Students will study traditional subjects such as math, English and history while focusing on one of four arts-related curriculums: theater, dance, music or visual arts.
The ultimate goal is to prepare students for college and an arts career.
“I’m excited, enthused and energized,” Jim Ledyard, head of school, said as students swirled around him, delivering paperwork to an office or a registration table. “I expect that, for many of these students, this will be the first time they can concentrate in-depth on their art form.”
Ledyard previously worked 11 years as head of the independent Ravenscroft School in Raleigh, N.C. He and his arts chair directors — Joey Chavez (theater) Adam McKinney (dance), Ben Klemme (music) and Cristina González (visual arts) — joined other teachers and staff — about 25 in all — in welcoming and signing in students Monday morning.

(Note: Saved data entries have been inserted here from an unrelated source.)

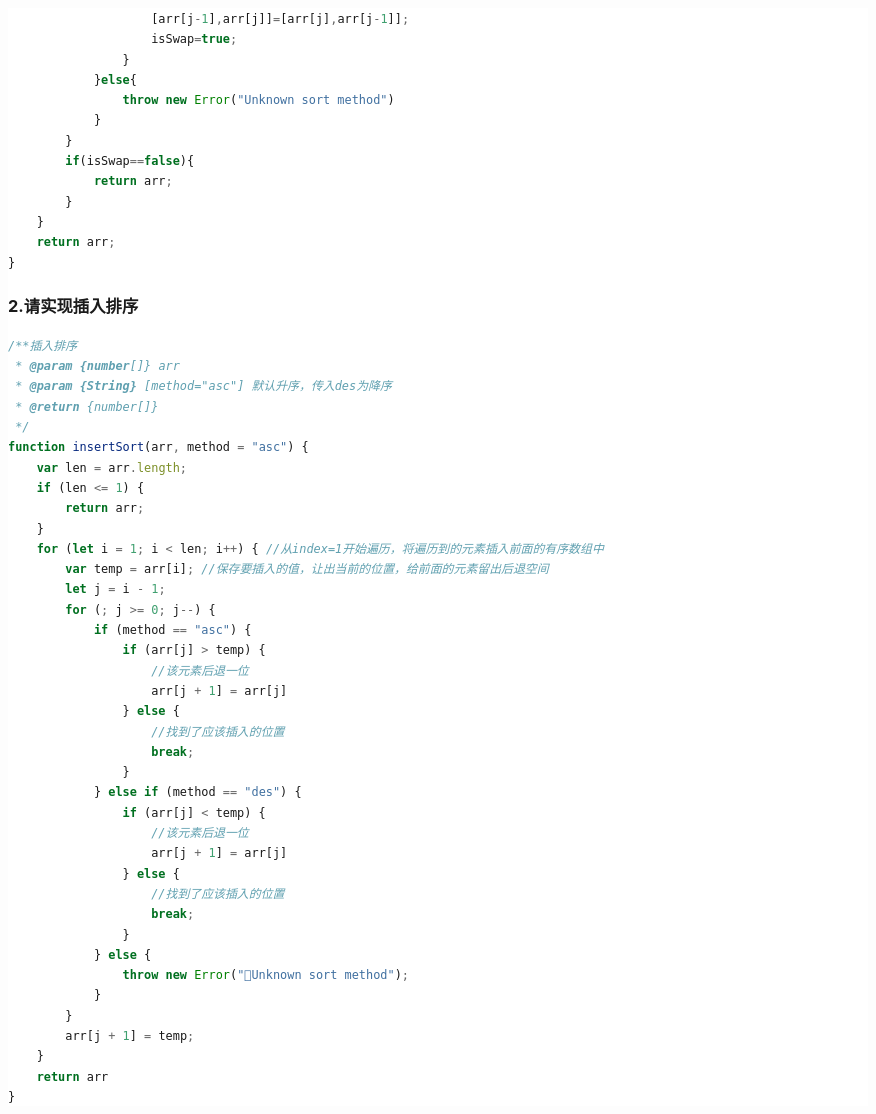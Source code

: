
 ```js
                    [arr[j-1],arr[j]]=[arr[j],arr[j-1]];
                    isSwap=true;
                }
            }else{
                throw new Error("Unknown sort method")
            }
        }
        if(isSwap==false){
            return arr;
        }
    }
    return arr;
}
```

### 2.请实现插入排序

```js
/**插入排序
 * @param {number[]} arr
 * @param {String} [method="asc"] 默认升序，传入des为降序
 * @return {number[]}
 */
function insertSort(arr, method = "asc") {
    var len = arr.length;
    if (len <= 1) {
        return arr;
    }
    for (let i = 1; i < len; i++) { //从index=1开始遍历，将遍历到的元素插入前面的有序数组中
        var temp = arr[i]; //保存要插入的值，让出当前的位置，给前面的元素留出后退空间
        let j = i - 1;
        for (; j >= 0; j--) {
            if (method == "asc") {
                if (arr[j] > temp) {
                    //该元素后退一位
                    arr[j + 1] = arr[j]
                } else {
                    //找到了应该插入的位置
                    break;
                }
            } else if (method == "des") {
                if (arr[j] < temp) {
                    //该元素后退一位
                    arr[j + 1] = arr[j]
                } else {
                    //找到了应该插入的位置
                    break;
                }
            } else {
                throw new Error("Unknown sort method");
            }
        }
        arr[j + 1] = temp;
    }
    return arr
}
```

Though a few students and parents complained of the heat in the cramped gym, the mood was otherwise upbeat, with teens eagerly greeting familiar faces and parents — more moms than dads, it seemed — beaming with pride.
“I’m very pleased,” Nina Simmons said of her daughter, Taos resident Maggie Carson. “It’s a privilege for her to be going here.”
Carson — whose brightly colored hair and clothes suggested a moving work of art, which is fitting given she’s studying visual arts at the school — said, “It’s going to be amazing to be totally immersed in art.”
Another mom, Polly Montoya of Santa Fe, said the school is bound to be a good fit for her 16-year-old son, David James Dean III (she’s a big fan of the late actor James Dean).
“He was a real rambunctious kid,” she said of her son as he filled out paperwork. “Down in Albuquerque, I got him a $20 guitar. I put it in his hands and he taught himself how to play. This is his passion; this school can jump-start his career. I think he is destined to do great things.”
Chance Willey (his parents got married in Las Vegas, Nev., it was explained), 15, is taking the theater program at New Mexico School for the Arts. He said he’d been acting since he was 5 years old, and this school “seemed like the logical thing to do now.”
Roy Rogosin, director of the school’s choir, was manning the literature table in the gym, filling in for an English teacher who had stepped away.
“This is very exciting stuff,” he said as students collected textbooks. “I wish I were on the other side of this table. This is the sort of place that young art students dream of — and if they don’t dream of it, they should!”
The institute is the first residential charter school in the state, and tuition is free, though some students may pay boarding costs on a sliding scale. Unlike most such schools, admission is not by lottery, but by audition. About 250 students auditioned last March for the school.
Roughly 20 students will board at Cartwright Hall on the New Mexico School for the Deaf campus while another 20 or so will commute daily from nearby communities, including Española, Las Vegas, N.M., and Albuquerque.
The school’s annual budget is about $2 million, which is supported by legislative startup funds of $525,000 as well as private and corporate donations. Catherine Oppenheimer, one of the founding committee members of the school and the founding artistic director of the National Dance Institute of New Mexico, said the board will be very busy raising funds to grow it into a model school for the state and country.
“I think there’s a tremendous amount of energy and hope and excitement behind the school now,” she said. “This state has such a unique cultural heritage and arts history — this makes so much sense. Why shouldn’t we be nurturing, developing and growing our own artists, and why should access to that kind of education be given only to students who can afford it privately? New Mexico can do this.”
The school has a four-year lease at the downtown site, with an option to extend an additional year, but both Ledyard and Oppenheimer said it will have to find or build its own campus by that time to fulfill all of its potential.
Ledyard said the school will probably add another 75 students next year, moving toward its eventual cap of 300 pupils.
According to Adelma Hnasko, director of admissions for the school, the admission process for the 2011/2012 school year will begin in September. Details can be found on the school’s website, www.nmschoolforthearts.org.